Do you ever get into deep discussions with your coworkers about a topic that turns into something like everyone has a different opinion and won't give in to your opinion which just happens to be the correct one? Well I do, but usually I end up with the wrong opinion. Welcome to my life.

But one topic I know fairly well, and I should, is about road rules for intersections and the right of way. That was a recent coworker topic with different opinions, which made me a bit nervous, since I don't think I want to be sharing the road with these people.

The topic was about right of way at an intersection and turns. There are set rules for all these of course. The New York State Department of Motor Vehicles website states that "traffic signs, signals and pavement markings do not always resolve traffic conflicts."

What that means is for example, if you are coming to an intersection with the green light, and you want to go straight through, but there is a vehicle already in the intersection turning  left, that vehicle, not you, have the right of way. You must let them complete their turn.

The NYSDMV website does note that if two vehicles come to the intersection at the same time, and the vehicle in the opposite direction is going straight through or turning right while the other is planning on turning left, that turning left vehicle must yield to the vehicle going straight or turning right.

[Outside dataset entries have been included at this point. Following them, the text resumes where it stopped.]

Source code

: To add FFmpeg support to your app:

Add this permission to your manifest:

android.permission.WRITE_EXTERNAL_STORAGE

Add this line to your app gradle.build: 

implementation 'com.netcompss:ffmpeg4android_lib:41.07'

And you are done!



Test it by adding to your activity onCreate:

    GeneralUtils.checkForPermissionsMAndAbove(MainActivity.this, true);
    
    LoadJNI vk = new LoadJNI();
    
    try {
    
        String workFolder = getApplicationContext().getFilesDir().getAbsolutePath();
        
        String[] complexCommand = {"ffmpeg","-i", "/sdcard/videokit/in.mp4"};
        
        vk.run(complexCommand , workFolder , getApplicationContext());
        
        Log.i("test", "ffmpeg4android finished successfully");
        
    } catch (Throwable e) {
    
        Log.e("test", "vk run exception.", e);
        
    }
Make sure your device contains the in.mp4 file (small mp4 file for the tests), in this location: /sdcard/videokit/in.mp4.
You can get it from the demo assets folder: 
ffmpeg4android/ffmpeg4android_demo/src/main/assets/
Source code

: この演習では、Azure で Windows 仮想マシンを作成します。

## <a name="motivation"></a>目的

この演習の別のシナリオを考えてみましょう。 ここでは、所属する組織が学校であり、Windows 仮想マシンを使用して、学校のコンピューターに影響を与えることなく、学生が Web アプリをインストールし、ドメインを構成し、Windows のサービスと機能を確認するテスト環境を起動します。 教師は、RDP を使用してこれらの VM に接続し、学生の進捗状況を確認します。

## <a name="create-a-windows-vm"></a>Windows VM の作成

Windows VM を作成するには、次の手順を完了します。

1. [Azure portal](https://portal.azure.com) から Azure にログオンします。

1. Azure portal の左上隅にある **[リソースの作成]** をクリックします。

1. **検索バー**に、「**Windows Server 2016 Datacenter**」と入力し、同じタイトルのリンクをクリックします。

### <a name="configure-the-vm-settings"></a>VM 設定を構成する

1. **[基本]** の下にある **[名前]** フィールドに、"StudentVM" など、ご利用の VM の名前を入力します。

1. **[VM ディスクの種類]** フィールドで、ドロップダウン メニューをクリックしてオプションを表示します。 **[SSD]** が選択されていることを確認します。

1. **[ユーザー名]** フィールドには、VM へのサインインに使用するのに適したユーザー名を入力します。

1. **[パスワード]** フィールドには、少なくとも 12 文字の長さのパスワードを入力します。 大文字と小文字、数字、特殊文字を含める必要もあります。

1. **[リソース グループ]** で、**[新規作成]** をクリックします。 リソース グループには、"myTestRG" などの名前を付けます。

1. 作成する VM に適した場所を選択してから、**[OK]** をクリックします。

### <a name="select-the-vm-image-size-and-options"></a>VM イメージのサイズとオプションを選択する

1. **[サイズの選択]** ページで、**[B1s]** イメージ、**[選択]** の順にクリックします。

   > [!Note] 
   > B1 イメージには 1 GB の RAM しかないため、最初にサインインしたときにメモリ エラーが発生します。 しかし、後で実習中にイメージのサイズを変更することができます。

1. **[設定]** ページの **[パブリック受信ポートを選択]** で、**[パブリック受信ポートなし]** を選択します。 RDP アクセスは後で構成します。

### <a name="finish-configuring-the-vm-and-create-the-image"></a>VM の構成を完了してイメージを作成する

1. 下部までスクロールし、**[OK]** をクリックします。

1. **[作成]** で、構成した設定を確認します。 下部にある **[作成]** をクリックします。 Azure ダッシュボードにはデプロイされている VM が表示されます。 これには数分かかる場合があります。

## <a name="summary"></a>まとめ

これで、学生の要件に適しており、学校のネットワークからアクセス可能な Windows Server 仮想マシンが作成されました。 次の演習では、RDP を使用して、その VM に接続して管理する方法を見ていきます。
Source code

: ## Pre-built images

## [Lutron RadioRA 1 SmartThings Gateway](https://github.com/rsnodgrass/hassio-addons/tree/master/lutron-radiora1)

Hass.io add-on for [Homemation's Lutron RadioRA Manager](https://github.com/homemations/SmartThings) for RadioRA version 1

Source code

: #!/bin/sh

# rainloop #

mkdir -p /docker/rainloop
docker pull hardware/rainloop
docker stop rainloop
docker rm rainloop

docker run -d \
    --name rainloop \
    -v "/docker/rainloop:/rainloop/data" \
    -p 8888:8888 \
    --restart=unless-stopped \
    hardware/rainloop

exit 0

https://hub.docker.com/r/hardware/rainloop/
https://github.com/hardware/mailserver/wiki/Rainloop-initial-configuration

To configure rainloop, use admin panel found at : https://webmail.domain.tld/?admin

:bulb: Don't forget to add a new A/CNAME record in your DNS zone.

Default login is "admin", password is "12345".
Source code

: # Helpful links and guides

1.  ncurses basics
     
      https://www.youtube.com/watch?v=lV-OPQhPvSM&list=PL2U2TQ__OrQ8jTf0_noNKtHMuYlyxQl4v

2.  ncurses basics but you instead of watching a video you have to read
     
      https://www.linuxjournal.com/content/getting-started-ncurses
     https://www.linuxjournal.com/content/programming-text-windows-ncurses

Something I notice happening a lot in Downtown Binghamton is, when vehicles are backed up to an intersection with the green light in their favor, where a vehicle may choose to block the intersection while getting as close to the vehicle in front of it as possible. The law states that if you can not get through the intersection completely, you must wait until traffic ahead of you moves enough for you to get though. You are not to block the intersection.

I see this happen many times at the corner of State and Court Street along with the intersection of Washington and Court Street. It's especially  a mess during the busy afternoon drivetime. It prevents traffic from the roads that get the green light from getting through the intersection, depending on the direction they plan on taking.

There are more interesting rule of the road that we may have forgotten since taking that driver's license test long ago. It wouldn't be a bad idea to take a look at then as a refresher from the New York State Department of Motor Vehicles website. Who knows, it may keep you from getting into a fender bender and/or a traffic ticket.